Data extract: Begin

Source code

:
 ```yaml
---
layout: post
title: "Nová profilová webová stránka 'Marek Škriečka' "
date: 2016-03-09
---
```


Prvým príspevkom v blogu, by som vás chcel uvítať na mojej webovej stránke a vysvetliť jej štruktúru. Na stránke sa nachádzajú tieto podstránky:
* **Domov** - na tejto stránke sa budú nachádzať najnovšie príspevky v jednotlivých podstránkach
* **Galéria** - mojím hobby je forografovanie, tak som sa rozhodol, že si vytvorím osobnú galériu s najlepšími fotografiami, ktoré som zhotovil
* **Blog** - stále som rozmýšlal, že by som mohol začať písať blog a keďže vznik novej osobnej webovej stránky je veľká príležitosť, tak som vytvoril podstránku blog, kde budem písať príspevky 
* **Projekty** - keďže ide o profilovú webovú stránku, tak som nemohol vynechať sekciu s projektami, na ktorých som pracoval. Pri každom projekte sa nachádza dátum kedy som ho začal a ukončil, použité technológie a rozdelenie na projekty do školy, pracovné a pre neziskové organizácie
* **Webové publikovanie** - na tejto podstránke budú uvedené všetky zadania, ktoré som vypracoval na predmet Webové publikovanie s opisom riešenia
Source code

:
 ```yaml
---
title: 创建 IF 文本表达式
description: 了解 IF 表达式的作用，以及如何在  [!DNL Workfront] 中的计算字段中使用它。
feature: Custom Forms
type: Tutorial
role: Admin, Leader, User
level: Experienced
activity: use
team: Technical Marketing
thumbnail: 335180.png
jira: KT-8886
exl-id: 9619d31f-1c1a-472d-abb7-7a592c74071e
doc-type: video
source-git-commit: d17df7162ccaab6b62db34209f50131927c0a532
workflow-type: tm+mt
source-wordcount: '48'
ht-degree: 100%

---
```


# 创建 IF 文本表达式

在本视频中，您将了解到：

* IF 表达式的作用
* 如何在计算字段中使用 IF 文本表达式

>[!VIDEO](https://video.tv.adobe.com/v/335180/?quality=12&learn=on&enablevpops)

Data extract: End
Data extract: Begin

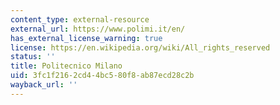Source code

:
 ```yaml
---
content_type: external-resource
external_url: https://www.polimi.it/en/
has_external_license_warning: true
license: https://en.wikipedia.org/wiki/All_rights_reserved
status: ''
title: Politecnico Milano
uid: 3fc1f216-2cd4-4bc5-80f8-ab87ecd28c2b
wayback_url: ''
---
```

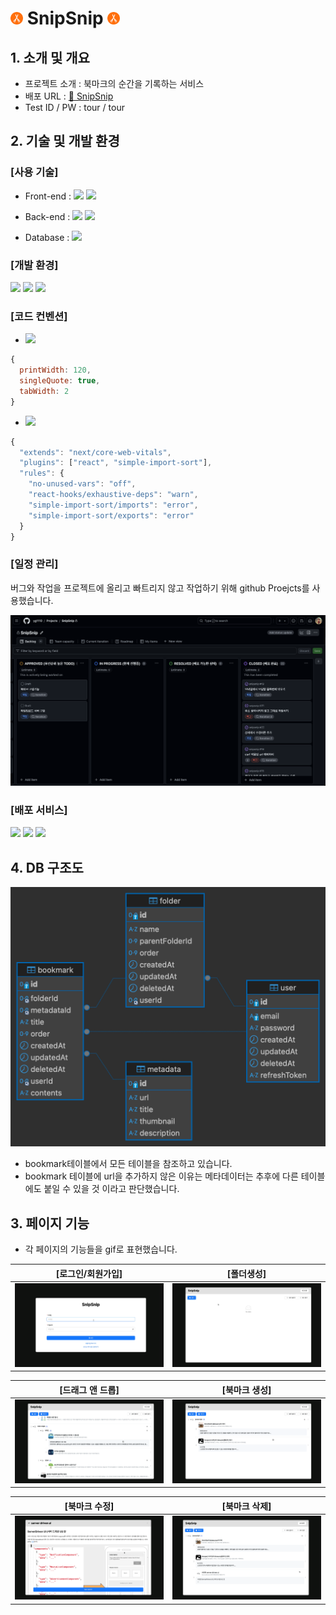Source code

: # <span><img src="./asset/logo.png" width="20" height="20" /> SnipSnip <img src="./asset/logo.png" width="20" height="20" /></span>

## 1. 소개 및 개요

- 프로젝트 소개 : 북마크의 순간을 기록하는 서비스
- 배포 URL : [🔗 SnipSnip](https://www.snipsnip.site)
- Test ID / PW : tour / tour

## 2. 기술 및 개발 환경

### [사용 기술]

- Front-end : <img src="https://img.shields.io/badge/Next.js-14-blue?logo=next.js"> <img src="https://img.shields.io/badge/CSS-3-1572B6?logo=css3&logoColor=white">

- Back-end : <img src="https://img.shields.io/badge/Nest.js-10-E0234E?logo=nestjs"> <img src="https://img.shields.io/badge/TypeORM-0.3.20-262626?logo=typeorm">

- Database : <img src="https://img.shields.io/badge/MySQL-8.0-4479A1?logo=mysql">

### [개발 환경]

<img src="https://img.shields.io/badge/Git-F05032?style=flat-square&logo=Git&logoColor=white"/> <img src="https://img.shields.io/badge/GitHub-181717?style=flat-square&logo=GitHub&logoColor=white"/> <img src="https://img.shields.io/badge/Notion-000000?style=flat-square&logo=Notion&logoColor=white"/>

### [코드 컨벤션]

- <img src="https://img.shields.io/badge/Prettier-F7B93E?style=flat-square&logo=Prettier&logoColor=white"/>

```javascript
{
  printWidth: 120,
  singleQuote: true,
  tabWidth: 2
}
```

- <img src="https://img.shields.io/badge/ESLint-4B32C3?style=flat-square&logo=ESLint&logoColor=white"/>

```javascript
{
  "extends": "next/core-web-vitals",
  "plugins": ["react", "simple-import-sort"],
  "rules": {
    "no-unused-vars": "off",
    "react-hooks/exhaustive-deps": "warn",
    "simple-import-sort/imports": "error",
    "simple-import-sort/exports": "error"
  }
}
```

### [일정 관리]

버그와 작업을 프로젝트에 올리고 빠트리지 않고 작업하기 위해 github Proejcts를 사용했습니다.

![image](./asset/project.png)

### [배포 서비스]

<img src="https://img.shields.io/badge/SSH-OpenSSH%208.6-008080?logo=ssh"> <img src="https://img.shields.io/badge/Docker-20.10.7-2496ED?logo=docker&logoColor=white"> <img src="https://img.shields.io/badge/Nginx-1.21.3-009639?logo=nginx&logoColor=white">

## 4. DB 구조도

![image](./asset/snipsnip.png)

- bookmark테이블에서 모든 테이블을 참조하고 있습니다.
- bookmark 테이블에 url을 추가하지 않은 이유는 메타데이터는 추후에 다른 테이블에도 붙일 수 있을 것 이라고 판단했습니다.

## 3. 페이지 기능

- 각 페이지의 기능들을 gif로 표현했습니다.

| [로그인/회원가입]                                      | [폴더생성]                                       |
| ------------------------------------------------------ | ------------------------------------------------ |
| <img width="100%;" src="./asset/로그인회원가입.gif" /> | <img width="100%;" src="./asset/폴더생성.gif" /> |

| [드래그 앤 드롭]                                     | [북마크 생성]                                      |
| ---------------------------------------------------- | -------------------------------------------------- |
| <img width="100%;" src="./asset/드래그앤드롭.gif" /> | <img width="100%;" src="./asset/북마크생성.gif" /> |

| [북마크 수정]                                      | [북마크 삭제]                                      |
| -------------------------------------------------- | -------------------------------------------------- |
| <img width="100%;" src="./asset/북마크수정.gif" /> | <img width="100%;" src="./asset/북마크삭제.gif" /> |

Data extract: End

- _Exercise_
Send back exactly the lines of the listing above starting at the one with "### [배포 서비스]" and ending at the one with "- 각 페이지의 기능들을 gif로 표현했습니다.", inclusive, and no others.

- _Response to this exercise_
### [배포 서비스]

<img src="https://img.shields.io/badge/SSH-OpenSSH%208.6-008080?logo=ssh"> <img src="https://img.shields.io/badge/Docker-20.10.7-2496ED?logo=docker&logoColor=white"> <img src="https://img.shields.io/badge/Nginx-1.21.3-009639?logo=nginx&logoColor=white">

## 4. DB 구조도

![image](./asset/snipsnip.png)

- bookmark테이블에서 모든 테이블을 참조하고 있습니다.
- bookmark 테이블에 url을 추가하지 않은 이유는 메타데이터는 추후에 다른 테이블에도 붙일 수 있을 것 이라고 판단했습니다.

## 3. 페이지 기능

- 각 페이지의 기능들을 gif로 표현했습니다.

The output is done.